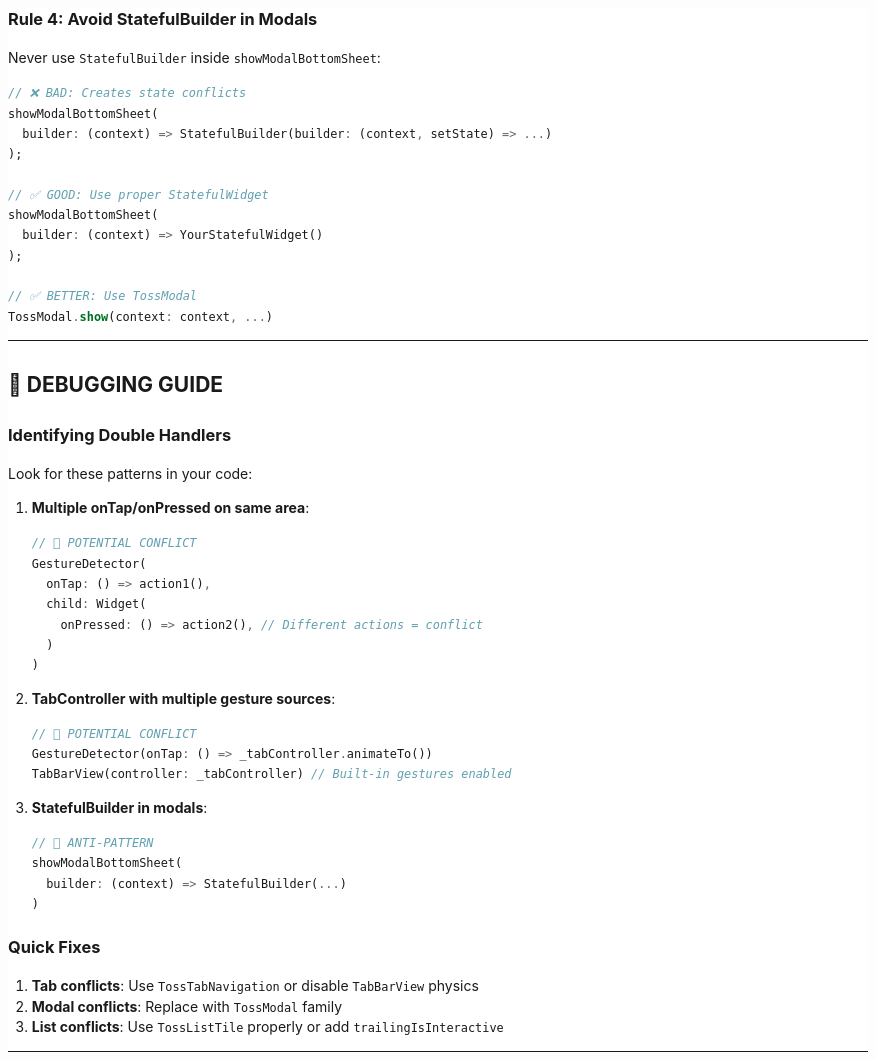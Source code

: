 ### **Rule 4: Avoid StatefulBuilder in Modals**
Never use `StatefulBuilder` inside `showModalBottomSheet`:
```dart
// ❌ BAD: Creates state conflicts
showModalBottomSheet(
  builder: (context) => StatefulBuilder(builder: (context, setState) => ...)
);

// ✅ GOOD: Use proper StatefulWidget
showModalBottomSheet(
  builder: (context) => YourStatefulWidget()
);

// ✅ BETTER: Use TossModal
TossModal.show(context: context, ...)
```

---

## 🔧 **DEBUGGING GUIDE**

### **Identifying Double Handlers**
Look for these patterns in your code:

1. **Multiple onTap/onPressed on same area**:
   ```dart
   // 🚨 POTENTIAL CONFLICT
   GestureDetector(
     onTap: () => action1(),
     child: Widget(
       onPressed: () => action2(), // Different actions = conflict
     )
   )
   ```

2. **TabController with multiple gesture sources**:
   ```dart
   // 🚨 POTENTIAL CONFLICT
   GestureDetector(onTap: () => _tabController.animateTo())
   TabBarView(controller: _tabController) // Built-in gestures enabled
   ```

3. **StatefulBuilder in modals**:
   ```dart
   // 🚨 ANTI-PATTERN
   showModalBottomSheet(
     builder: (context) => StatefulBuilder(...)
   )
   ```

### **Quick Fixes**
1. **Tab conflicts**: Use `TossTabNavigation` or disable `TabBarView` physics
2. **Modal conflicts**: Replace with `TossModal` family
3. **List conflicts**: Use `TossListTile` properly or add `trailingIsInteractive`

---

----------------

TASK.
With the entries above as the source, set down exactly the lines from the one holding "2. **Modal conflicts**: Replace" through the last line, both ends included.

WRITTEN RESPONSE.
2. **Modal conflicts**: Replace with `TossModal` family
3. **List conflicts**: Use `TossListTile` properly or add `trailingIsInteractive`

---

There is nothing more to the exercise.